1. Field of the Invention
This invention pertains to the field of viscous petroleum recovery.
2. Description of the Prior Art
This invention is an improved method for the recovery of oil from subterranean hydrocarbon bearing formations wherein the oil is very viscous, that is, it has a low API gravity or is a bitumen. This method is especially useful for recovering hydrocarbons from reservoirs such as tar sand formations.
The recovery of very viscous oil from formations and bitumens from tar sands has generally been difficult if not impossible on a commercial scale. Although some advances have been realized in recent years in stimulating the recovery of heavy oils, i.e., oils having an API gravity in the range of 10° to 25° API, little success has been realized in recovering bitumens from tar sands. Bitumens are generally regarded as being highly viscous oils having a gravity in the range of about 4° to 10° API and are contained in an essentially unconsolidated sand referred to as a tar sand. Vast quantities of tar sand exists in the Athabasca region of Alberta, Canada. Although these deposits contain several hundred billion barrels of oil or bitumen, the recovery of this bitumen using conventional in situ techniques has been less than successful. The reasons for this lack of success relates primarily to the fact that bitumen is extremely viscous at the temperature of the formation with consequently low mobility. In fact, the bitumen is so viscous that it appears to be a soft solid. In addition, these tar sand formations have very low permeability even though they are unconsolidated.
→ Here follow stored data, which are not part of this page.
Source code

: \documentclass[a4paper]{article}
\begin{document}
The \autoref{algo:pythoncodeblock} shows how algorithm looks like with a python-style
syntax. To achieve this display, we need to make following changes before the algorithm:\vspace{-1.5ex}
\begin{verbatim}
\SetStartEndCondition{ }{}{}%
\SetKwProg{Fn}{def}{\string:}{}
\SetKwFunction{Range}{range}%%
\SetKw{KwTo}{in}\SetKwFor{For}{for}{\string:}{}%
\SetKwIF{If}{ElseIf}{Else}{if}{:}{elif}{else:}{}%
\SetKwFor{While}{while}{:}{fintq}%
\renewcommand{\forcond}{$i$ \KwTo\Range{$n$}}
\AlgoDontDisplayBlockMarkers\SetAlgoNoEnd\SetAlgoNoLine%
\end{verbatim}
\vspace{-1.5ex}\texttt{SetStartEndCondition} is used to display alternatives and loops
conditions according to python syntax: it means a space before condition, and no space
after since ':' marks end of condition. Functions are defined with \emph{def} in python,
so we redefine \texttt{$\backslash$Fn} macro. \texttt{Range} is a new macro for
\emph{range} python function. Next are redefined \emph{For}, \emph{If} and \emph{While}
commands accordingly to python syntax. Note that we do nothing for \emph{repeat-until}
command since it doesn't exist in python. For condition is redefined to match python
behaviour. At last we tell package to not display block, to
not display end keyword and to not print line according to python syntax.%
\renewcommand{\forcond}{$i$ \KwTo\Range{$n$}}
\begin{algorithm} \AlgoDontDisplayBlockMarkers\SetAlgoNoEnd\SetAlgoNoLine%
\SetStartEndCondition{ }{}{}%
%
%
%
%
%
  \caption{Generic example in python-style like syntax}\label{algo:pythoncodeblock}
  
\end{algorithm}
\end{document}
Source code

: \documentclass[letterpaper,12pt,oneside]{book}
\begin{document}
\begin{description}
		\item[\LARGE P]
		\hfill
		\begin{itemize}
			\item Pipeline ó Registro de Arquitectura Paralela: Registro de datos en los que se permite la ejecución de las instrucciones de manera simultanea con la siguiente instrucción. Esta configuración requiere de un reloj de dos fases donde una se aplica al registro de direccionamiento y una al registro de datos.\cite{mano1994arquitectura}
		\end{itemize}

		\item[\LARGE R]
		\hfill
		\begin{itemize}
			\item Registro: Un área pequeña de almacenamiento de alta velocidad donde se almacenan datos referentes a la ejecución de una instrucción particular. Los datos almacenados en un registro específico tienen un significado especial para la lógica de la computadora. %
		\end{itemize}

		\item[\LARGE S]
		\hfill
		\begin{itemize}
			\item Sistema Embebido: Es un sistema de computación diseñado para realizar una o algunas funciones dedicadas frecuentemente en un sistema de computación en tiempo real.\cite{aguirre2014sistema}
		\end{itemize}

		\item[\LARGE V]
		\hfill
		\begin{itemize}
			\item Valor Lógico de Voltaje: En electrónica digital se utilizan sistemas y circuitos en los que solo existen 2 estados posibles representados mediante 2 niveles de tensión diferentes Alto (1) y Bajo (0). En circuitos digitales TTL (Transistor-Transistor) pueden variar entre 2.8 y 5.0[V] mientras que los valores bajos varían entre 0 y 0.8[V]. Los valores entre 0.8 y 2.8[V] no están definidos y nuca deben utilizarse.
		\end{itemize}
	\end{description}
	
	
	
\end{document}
Using the principal that the viscosity of oil decreases with an increase in temperature, prior art techniques have usually been designed with the idea of raising the temperature of the bitumen in situ. This improves its mobility and therefore its amenability to recovery. These thermal recovery techniques generally include steam injection and hot water injection as well as in situ combustion.
Usually these techniques employ an injection well and a production well spaced apart from each other and penetrating an oil bearing formation. In the usual steam operation involving two wells, the steam is introduced into the formation through the injection well and the heat from the steam is transferred to the bitumen (if a tar sand is involved) thus lowering its viscosity and therefore improving mobility while the flow of the hot fluid in the injection well drives the bitumen toward the production well from which it may be produced.
Normally, in an in situ combustion operation, an oxygen containing gas, such as air is introduced into the formation through an injection well and combustion of the in place crude adjacent to the well bore is initiated by one of many known means such as the use of a downhole gas fired heater or a downhole electric heater or in some cases chemical means. Thereafter, the injection of oxygen containing gas is continued to maintain a combustion front which is formed, and to drive the front through the formation toward the production well.
Ideally, as the combustion front advances through the formation, a swept area is formed consisting of a clean sand matrix behind the front. Ahead of the advancing front various contiguous zones are formed and are also displaced ahead of the combustion front. These zones may be envisioned as a distillation and cracking zone near the front, a vaporization and condensation zone farther from the front, an oil bank even farther from the front, and lastly an unaltered zone.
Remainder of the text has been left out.